Exercise Plans for Teenage Girls

According to the American College of Obstetricians and Gynecologists, teenage girls should do at least 60 minutes of exercise on most days of the week. With everything else you have to do, it can be difficult to find an hour of free time a day. But if you exercise consistently, you probably will feel better about yourself and be better equipped to deal with the stress of everyday life. Write out your exercise goals and the reasons you want to stay active and fit. Focus on doing things you enjoy, so that you are motivated to continue.

Regular Cardio

Step 1

Carve out time in your schedule for daily exercise. Aim for at least 60 minutes most days of the week, most of this time dedicated to cardio activities that raise your heart rate and breathing.

Step 2

Look into activities that you can do with your friends, like dance classes, home workout DVDs or recreational sports.

Step 3

Switch up your routine to keep yourself from getting bored. Try new activities, and figure out what types of exercise you like the best.

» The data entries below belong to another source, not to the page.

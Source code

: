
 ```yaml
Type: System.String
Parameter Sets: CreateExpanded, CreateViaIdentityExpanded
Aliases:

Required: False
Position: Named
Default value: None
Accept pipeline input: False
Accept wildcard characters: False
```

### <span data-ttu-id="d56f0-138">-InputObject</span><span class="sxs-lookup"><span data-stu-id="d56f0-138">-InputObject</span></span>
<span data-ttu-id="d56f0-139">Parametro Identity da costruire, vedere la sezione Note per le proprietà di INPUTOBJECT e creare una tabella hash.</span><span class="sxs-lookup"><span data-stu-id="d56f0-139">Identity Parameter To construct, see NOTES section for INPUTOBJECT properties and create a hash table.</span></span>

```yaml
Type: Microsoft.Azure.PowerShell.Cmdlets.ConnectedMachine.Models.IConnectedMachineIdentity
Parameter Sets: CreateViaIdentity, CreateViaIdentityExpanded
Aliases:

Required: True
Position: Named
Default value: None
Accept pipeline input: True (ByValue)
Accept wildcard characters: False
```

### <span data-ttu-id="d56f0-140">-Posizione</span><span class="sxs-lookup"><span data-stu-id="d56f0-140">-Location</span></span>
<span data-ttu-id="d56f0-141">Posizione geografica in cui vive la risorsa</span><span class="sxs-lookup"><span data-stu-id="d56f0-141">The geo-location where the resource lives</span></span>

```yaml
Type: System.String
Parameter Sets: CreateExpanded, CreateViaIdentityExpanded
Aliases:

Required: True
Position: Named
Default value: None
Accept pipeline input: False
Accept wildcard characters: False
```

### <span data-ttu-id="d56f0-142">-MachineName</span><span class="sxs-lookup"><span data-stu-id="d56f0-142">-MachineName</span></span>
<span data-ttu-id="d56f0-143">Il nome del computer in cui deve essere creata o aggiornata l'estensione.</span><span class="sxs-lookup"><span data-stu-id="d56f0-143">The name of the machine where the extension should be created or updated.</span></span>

You might find that you love kayaking or cycling, but if you don't give it a shot, you'll never know for sure.

Step 4

Pick a favorite podcast or playlist that you can listen to only while exercising. This will keep you motivated to keep on going to the gym.

Step 5

Work out at an intensity level that's either moderate or vigorous. If you exercise vigorously, you don't need to exercise quite as long. If you're working out moderately, you should be breathing hard enough that talking seems relatively easy, but you are not able to sing. If you're working out vigorously, talking should be difficult.

Strength Training

Step 1

Build your bones and stave off future osteoporosis by lifting weights at least two days a week.

Step 2

Attend a class or talk to a personal trainer to learn proper form for strength exercises. Most girls can spend 30 to 40 minutes twice a week doing full-body exercises in order to see results.

Step 3

Lift enough weight so that the last one or two repetitions push you to your limits. This type of lifting gives you greater results when it comes to bone health and overall strength.

Step 4

Incorporate balance training into your routine. Balance exercises on one leg or using a stability ball engage more muscle groups and burn more calories.

Step 5

Try a strength training group exercise class. These classes push you to do more while keeping you motivated with fun music and helpful instruction. You won't feel like you're competing with the boys when you're working out with a room full of other women.

Things You'll Need

  • Athletic shoes

  • Athletic clothes

  • MP3 player


Invest in cute workout clothes that you'll want to wear and show off. They don't need to cost much, but they do need to make you want to wear them.


Any exercise program carries risk. Make sure you talk with your parents and doctor before starting something new.